- Raw data:
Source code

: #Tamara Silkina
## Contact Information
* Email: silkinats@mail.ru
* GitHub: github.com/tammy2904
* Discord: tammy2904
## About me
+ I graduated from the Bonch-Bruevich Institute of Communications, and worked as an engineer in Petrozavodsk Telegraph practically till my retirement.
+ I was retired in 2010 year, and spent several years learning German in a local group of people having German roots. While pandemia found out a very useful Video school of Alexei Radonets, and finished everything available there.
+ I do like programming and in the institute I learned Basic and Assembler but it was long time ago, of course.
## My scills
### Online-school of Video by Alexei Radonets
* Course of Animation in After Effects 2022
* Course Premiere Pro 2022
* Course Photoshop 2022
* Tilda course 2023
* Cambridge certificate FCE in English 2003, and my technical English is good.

- Instructions to follow:
Exact reproduction is required: output the lines from the start of the entries above through the line with "till my retirement.".

- Result of the exercise:
Source code

: #Tamara Silkina
## Contact Information
* Email: silkinats@mail.ru
* GitHub: github.com/tammy2904
* Discord: tammy2904
## About me
+ I graduated from the Bonch-Bruevich Institute of Communications, and worked as an engineer in Petrozavodsk Telegraph practically till my retirement.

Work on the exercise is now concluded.